World Environmental and Water Resources Congress 2019
The Impact of Hydraulic Model Calibration on Model-Based Leak Localization Accuracy: Conclusions Drawn from a Real-World Case Study
Publication: World Environmental and Water Resources Congress 2019: Hydraulics, Waterways, and Water Distribution Systems Analysis
ABSTRACT
This study examines the influence of the quality of hydraulic model calibration on the accuracy of model-based leak localization. It is based on a real-world case study where pressures were measured at 12 positions for more than 4 months. Fire flow tests were performed to obtain calibration data— artificially generated leaks with different sizes between 0.25 l/s to 1 l/s at 4 different positions served as dataset for model-based leak localization.

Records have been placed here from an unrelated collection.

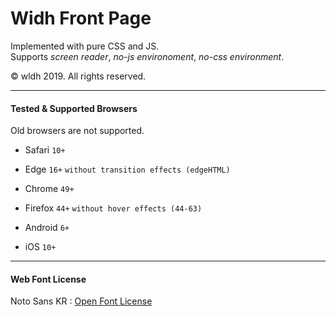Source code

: Widh Front Page
===============

Implemented with pure CSS and JS.\
Supports *screen reader*, *no-js environoment*, *no-css environment*.

&copy; wldh 2019. All rights reserved.

---

#### Tested & Supported Browsers

Old browsers are not supported.

+ Safari `10+`
+ Edge `16+` `without transition effects (edgeHTML)`
+ Chrome `49+`
+ Firefox `44+` `without hover effects (44-63)`

+ Android `6+`
+ iOS `10+`

---

#### Web Font License

Noto Sans KR : [Open Font License](https://scripts.sil.org/OFL_web)
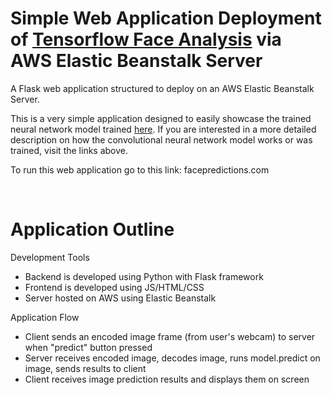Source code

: # Simple Web Application Deployment of [Tensorflow Face Analysis](https://github.com/okryachun/Tensorflow-Face-Analysis) via AWS Elastic Beanstalk Server

A Flask web application structured to deploy on an AWS Elastic Beanstalk Server.

This is a very simple application designed to easily showcase the trained neural network model trained [here](https://github.com/okryachun/Tensorflow-Face-Analysis). If you are interested in a more detailed description on how the convolutional neural network model works or was trained, visit the links above.

To run this web application go to this link: facepredictions.com

<br>

# Application Outline

Development Tools
- Backend is developed using Python with Flask framework
- Frontend is developed using JS/HTML/CSS
- Server hosted on AWS using Elastic Beanstalk

Application Flow
- Client sends an encoded image frame (from user's webcam) to server when "predict" button pressed
- Server receives encoded image, decodes image, runs model.predict on image, sends results to client
- Client receives image prediction results and displays them on screen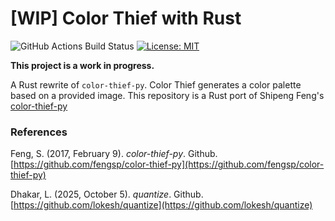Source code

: # [WIP] Color Thief with Rust

![GitHub Actions Build Status](https://github.com/nedsantiago/color-thief-rs/actions/workflows/rust.yml/badge.svg)
[![License: MIT](https://img.shields.io/badge/License-MPL_2.0-red.svg)](https://www.mozilla.org/en-US/MPL/2.0/)

**This project is a work in progress.**

A Rust rewrite of `color-thief-py`. Color Thief generates a color palette based on a provided image. This repository is a Rust port of Shipeng Feng's [color-thief-py](https://github.com/fengsp/color-thief-py)

### References

Feng, S. (2017, February 9). *color-thief-py*. Github. [https://github.com/fengsp/color-thief-py](https://github.com/fengsp/color-thief-py)

Dhakar, L. (2025, October 5). *quantize*. Github. [https://github.com/lokesh/quantize](https://github.com/lokesh/quantize)
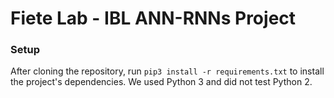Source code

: # Fiete Lab - IBL ANN-RNNs Project


### Setup
After cloning the repository, run `pip3 install -r requirements.txt` to install
the project's dependencies. We used Python 3 and did not test Python 2.
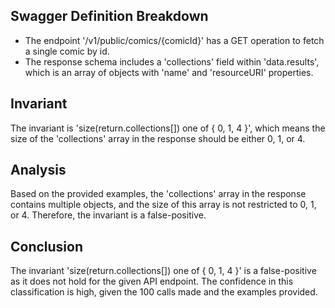 ## Swagger Definition Breakdown
- The endpoint '/v1/public/comics/{comicId}' has a GET operation to fetch a single comic by id.
- The response schema includes a 'collections' field within 'data.results', which is an array of objects with 'name' and 'resourceURI' properties.

## Invariant
The invariant is 'size(return.collections[]) one of { 0, 1, 4 }', which means the size of the 'collections' array in the response should be either 0, 1, or 4.

## Analysis
Based on the provided examples, the 'collections' array in the response contains multiple objects, and the size of this array is not restricted to 0, 1, or 4. Therefore, the invariant is a false-positive.

## Conclusion
The invariant 'size(return.collections[]) one of { 0, 1, 4 }' is a false-positive as it does not hold for the given API endpoint. The confidence in this classification is high, given the 100 calls made and the examples provided.
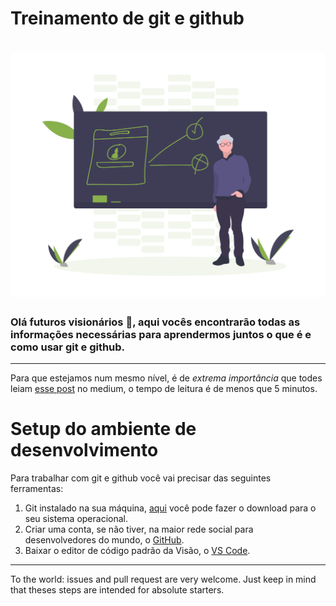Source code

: # Treinamento de git e github

<h1 align="center">
  <img src="teaching.png" alt="Teaching" width= "600px">
</h1>

### Olá futuros visionários :green_heart:, aqui vocês encontrarão todas as informações necessárias para aprendermos juntos o que é e como usar git e github.
---
Para que estejamos num mesmo nível, é de *extrema importância* que todes leiam [esse post](https://guiinow.medium.com/git-e-github-o-que-s%C3%A3o-e-como-usar-b938d682df6b) no medium, o tempo de leitura é de menos que 5 minutos.

# Setup do ambiente de desenvolvimento
Para trabalhar com git e github você vai precisar das seguintes ferramentas:

1. Git instalado na sua máquina, [aqui](https://git-scm.com/downloads) você pode fazer o download para o seu sistema operacional.
2. Criar uma conta, se não tiver, na maior rede social para desenvolvedores do mundo, o [GitHub](http://github.com/).
3. Baixar o editor de código padrão da Visão, o [VS Code](https://code.visualstudio.com/).

---
To the world: issues and pull request are very welcome. Just keep in mind that theses steps are intended for absolute starters. 
<!-- # Bônus
Extensão do vscode --!>
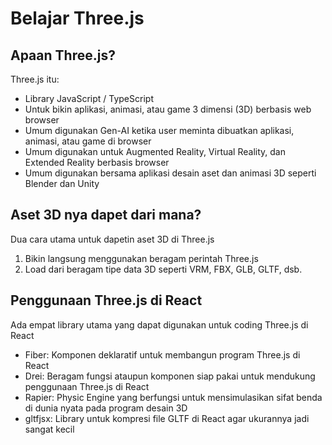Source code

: # Belajar Three.js

## Apaan Three.js?

Three.js itu:
- Library JavaScript / TypeScript
- Untuk bikin aplikasi, animasi, atau game 3 dimensi (3D) berbasis web browser
- Umum digunakan Gen-AI ketika user meminta dibuatkan aplikasi, animasi, atau game di browser
- Umum digunakan untuk Augmented Reality, Virtual Reality, dan Extended Reality berbasis browser
- Umum digunakan bersama aplikasi desain aset dan animasi 3D seperti Blender dan Unity

## Aset 3D nya dapet dari mana?

Dua cara utama untuk dapetin aset 3D di Three.js
1. Bikin langsung menggunakan beragam perintah Three.js
2. Load dari beragam tipe data 3D seperti VRM, FBX, GLB, GLTF, dsb.

## Penggunaan Three.js di React

Ada empat library utama yang dapat digunakan untuk coding Three.js di React
- Fiber: Komponen deklaratif untuk membangun program Three.js di React
- Drei: Beragam fungsi ataupun komponen siap pakai untuk mendukung penggunaan Three.js di React
- Rapier: Physic Engine yang berfungsi untuk mensimulasikan sifat benda di dunia nyata pada program desain 3D
- gltfjsx: Library untuk kompresi file GLTF di React agar ukurannya jadi sangat kecil
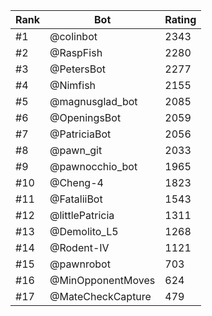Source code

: Rank|Bot|Rating
---|---|---
#1|@colinbot|2343
#2|@RaspFish|2280
#3|@PetersBot|2277
#4|@Nimfish|2155
#5|@magnusglad_bot|2085
#6|@OpeningsBot|2059
#7|@PatriciaBot|2056
#8|@pawn_git|2033
#9|@pawnocchio_bot|1965
#10|@Cheng-4|1823
#11|@FataliiBot|1543
#12|@littlePatricia|1311
#13|@Demolito_L5|1268
#14|@Rodent-IV|1121
#15|@pawnrobot|703
#16|@MinOpponentMoves|624
#17|@MateCheckCapture|479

Three different calibration approaches were applied on an uncalibrated model generated from GIS data: (i) height adjustments of measurement positions through detailed analysis of long term pressure signals in the leak-free system; as well as (ii) manual trial and error calibration; and (iii) automatic calibration with fire flow test data. The height-adjusted model lead to increased leak localization accuracy compared to the uncalibrated GIS model. However, the most significant improvement was achieved through fire flow test based calibration— revealing a partially closed valve in the system. The auto-calibrated model, which simultaneously calibrated roughness and minor loss coefficients, provided the highest leak localization accuracy.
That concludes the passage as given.